90-Tentacled Species of Nautilus a Kin to Octopus : Rare Sea Creatures Displayed in Seattle
SEATTLE — A 90-tentacled species of nautilus never before seen by modern biologists was put on display at the Seattle Aquarium after its recent capture by a University of Washington scientist in the South Pacific.
Dr. Peter Ward, a paleontologist at the college, said that the nautilus, a relative of the octopus, squid and cuttlefish, dates back 500 million years, when its ancestors, the ammonites, were the dominant residents of temperate and tropical oceans.
Then, apparently all but the largest ones were wiped out at the same time that dinosaurs suddenly disappeared from the Earth.

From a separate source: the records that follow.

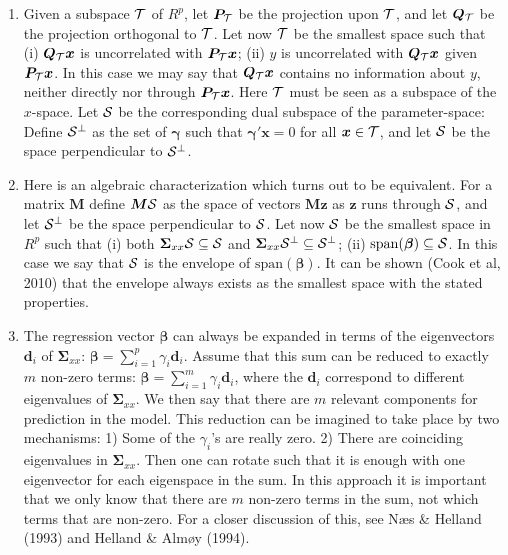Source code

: \documentclass[a4paper, 11pt]{article}
\begin{document}
\begin{enumerate}[label=\Alph*.]

\item Given a subspace $\cal{T}$ of $R^p$, let $\bm{P}_{\cal{T}}$ be the projection upon $\cal{T}$, and let $\bm{Q}_{\cal{T}}$ be the projection orthogonal to $\cal{T}$. Let now $\cal{T}$ be the smallest space such that (i) $\bm{Q}_{\cal{T}}\bm{x}$ is uncorrelated with $\bm{P}_{\cal{T}}\bm{x}$; (ii) $y$ is uncorrelated with $\bm{Q}_{\cal{T}}\bm{x}$ given $\bm{P}_{\cal{T}}\bm{x}$. In this case we may say that $\bm{Q}_{\cal{T}}\bm{x}$ contains no information about $y$, neither directly nor through $\bm{P}_{\cal{T}}\bm{x}$. Here $\cal{T}$ must be seen as a subspace of the $x$-space. Let $\cal{S}$ be the corresponding dual subspace of the parameter-space: Define $\cal{S}^\perp$ as the set of $\bm{\gamma}$ such that $\bm{\gamma}'\bm{x}=0$ for all $\bm{x}\in\cal{T}$, and let $\cal{S}$ be the space perpendicular to $\cal{S}^\perp$.
  \smallskip

\item  Here is an algebraic characterization which turns out to be equivalent. For a matrix $\bm{M}$ define $\bm{M}\cal{S}$ as the space of vectors $\bm{Mz}$ as $\bm{z}$ runs through $\cal{S}$, and let $\cal{S}^\perp$ be
  the space perpendicular to $\cal{S}$. Let now $\cal{S}$ be the smallest space in $R^p$ such that (i) both $\bm{\Sigma}_{xx}\cal{S}\subseteq\cal{S}$ and
  $\bm{\Sigma}_{xx}\cal{S}^\perp\subseteq\cal{S}^\perp$; (ii) $\mathrm{span}(\bm{\beta})\subseteq\cal{S}$. In this case we say that $\cal{S}$
  is the envelope of $\mathrm{span}(\bm{\beta})$. It can be shown (Cook et al, 2010) that the envelope always exists as the smallest space with the stated properties.
  \smallskip

\item The regression vector $\bm{\beta}$ can always be expanded in terms of the eigenvectors $\bm{d}_{i}$ of $\bm{\Sigma}_{xx}$:
  $\bm{\beta}=\sum_{i=1}^p \gamma_{i}\bm{d}_{i}$. Assume that this sum can be reduced to exactly $m$ non-zero terms:
  $\bm{\beta}=\sum_{i=1}^m \gamma_{i}\bm{d}_{i}$, where the $\bm{d}_i$ correspond to different eigenvalues of $\bm{\Sigma}_{xx}$. We then say that there are $m$ relevant components for prediction in the model. This reduction can be imagined to take place by two mechanisms: 1) Some of the $\gamma_i$'s are really zero. 2) There are coinciding eigenvalues in $\bm{\Sigma}_{xx}$. Then one can rotate such that it is enough with one eigenvector for each eigenspace in the sum. In this approach it is important that we only know that there are $m$ non-zero terms in the sum, not which  terms that are non-zero. For a closer discussion of this, see N\ae s \& Helland (1993) and Helland \& Alm\o y (1994).
  \smallskip


\end{enumerate}
\end{document}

Ward captured five nautiluses in December off the island of Vanuatu, New Hebrides, located about 850 miles northeast of Australia, where they have long been known to exist but have not been seen for more than 150 years. Three of the five were put on display Thursday.
Live in Radial Shell
The free-swimming cephalopods--”head-footed” animals--measuring about seven inches across live in a many-chambered radial shell marked by prominent, reddish-brown axial stripes on a highly polished cream background.
Large and prominent eyes are slightly covered by a heavily constructed fleshy flap that can be used to close the opening of the shell and protect the creature’s 90 separate tentacles.
The only recorded sighting of this particular species was in 1832, when a sailor aboard an English man-of-war scooped one out of the water and preserved it by placing it in alcohol, Ward said. It was taken back to Britain, where English anatomist Richard Owen studied its structure.
Since then, politics and the cagey habits of the creature have kept it out of scientists’ scrutiny.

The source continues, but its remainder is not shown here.